Despite its reputation as a climate leader, the most polluting type of coal remains the country’s single biggest source of electricity

By Johan Rockstrom and Owen Gaffney

Moreover, because Germany’s influence extends far beyond Europe, a weak stance on coal could trigger a domino effect — what we call the “road to hell” scenario. US President Donald Trump might cite Germany’s slow action as proof of its double standards on climate change — and even attempt to use it to justify, however weakly, his effort to revive the US coal industry. Brazilian President Jair Bolsonaro might do likewise, as he distances his country from the Paris climate agreement.

Australia, where climate politics are tense and an election is pending, could also be tempted to increase coal use. China and India, too, could become more inclined to expand coal-fired power plants. With that, meeting the 2?C threshold would become impossible, and the devastation of Hothouse Earth would potentially become inevitable.

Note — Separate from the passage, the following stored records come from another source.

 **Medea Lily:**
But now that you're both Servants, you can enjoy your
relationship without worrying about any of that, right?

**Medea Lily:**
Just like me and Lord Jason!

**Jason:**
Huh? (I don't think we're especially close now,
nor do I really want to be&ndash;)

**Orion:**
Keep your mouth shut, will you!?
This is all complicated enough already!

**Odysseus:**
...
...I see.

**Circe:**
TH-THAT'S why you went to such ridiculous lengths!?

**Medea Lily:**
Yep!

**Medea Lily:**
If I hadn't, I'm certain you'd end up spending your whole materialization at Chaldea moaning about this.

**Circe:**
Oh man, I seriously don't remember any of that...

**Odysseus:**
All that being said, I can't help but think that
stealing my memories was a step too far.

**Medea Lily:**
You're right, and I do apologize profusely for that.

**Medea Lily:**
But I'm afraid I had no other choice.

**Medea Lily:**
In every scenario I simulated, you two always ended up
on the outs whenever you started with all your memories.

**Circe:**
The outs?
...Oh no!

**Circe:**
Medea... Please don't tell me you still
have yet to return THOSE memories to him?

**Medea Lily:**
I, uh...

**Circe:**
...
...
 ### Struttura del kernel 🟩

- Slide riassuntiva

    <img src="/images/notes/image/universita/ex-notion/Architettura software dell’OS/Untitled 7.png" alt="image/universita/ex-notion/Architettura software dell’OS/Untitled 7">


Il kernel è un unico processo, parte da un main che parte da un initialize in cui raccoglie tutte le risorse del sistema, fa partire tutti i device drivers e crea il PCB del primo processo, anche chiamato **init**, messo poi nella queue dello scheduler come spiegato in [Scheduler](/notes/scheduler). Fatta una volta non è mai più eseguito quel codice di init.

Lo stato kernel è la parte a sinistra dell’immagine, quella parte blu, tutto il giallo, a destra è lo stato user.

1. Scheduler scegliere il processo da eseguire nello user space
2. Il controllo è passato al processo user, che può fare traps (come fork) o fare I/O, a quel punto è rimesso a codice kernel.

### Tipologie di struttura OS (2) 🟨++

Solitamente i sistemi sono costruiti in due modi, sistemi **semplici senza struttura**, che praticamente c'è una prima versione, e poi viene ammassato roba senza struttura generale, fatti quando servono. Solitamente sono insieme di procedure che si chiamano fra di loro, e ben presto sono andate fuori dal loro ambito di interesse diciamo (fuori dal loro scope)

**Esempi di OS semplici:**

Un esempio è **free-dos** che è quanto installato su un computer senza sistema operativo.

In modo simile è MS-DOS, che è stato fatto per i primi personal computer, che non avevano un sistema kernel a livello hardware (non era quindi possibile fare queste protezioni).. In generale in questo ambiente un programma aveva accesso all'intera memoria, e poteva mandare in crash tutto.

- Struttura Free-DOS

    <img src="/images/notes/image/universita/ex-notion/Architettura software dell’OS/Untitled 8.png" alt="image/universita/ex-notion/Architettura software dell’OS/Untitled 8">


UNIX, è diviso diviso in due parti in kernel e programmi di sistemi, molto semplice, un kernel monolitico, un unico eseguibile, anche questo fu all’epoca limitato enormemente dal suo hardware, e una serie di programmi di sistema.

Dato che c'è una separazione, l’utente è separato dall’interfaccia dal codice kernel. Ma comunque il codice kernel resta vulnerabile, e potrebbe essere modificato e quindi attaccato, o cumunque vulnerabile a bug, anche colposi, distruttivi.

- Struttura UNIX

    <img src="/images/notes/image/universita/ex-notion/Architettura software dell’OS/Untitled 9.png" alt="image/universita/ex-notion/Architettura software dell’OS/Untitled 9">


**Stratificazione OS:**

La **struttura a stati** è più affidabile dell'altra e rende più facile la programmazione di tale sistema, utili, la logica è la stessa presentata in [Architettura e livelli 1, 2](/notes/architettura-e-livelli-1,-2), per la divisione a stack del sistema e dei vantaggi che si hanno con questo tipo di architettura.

However, there is good reason to think this will not happen. Even if the 2038 deadline is not ambitious enough, the immediate pace of the coal phase-out follows the carbon law. If Germany implements what it has agreed on paper, one should not underestimate the symbolic value of a coal-dependent industrialized economy setting a clear end date for coal, and locking itself to a quantified phase-out plan. This, together with definitive shorter-term targets, would signal to investors that they can confidently invest in alternative energy sources.

This dynamic could well accelerate the timeline for Germany’s exit from coal. A clause in the agreement creates the potential for an earlier exit from coal. After all, the best-performing major commodities last year were European emissions allowances. Designed to make coal less competitive, those allowances are expected to double in price in the next year or two. Hedge funds and other investors have already taken notice.

A deadline on German coal use would reinforce confidence that the value of allowances will keep increasing, creating a positive feedback loop of rising prices. Add to that a precipitous drop in the costs of wind and solar power, and it is not unrealistic to imagine that the markets will bring about a much faster departure from coal than any policy would.

Sometime in the 2020s, it will become cheaper to build new renewable systems than to continue running existing fossil-fuel plants in parts of Europe. At that point, there will be little chance of stopping the fastest energy transition in history.

Johan Rockstrom is Director of the Potsdam Institute for Climate Impact Research. Owen Gaffney is a global sustainability analyst at the Potsdam Institute for Climate Impact Research and the Stockholm Resilience Centre.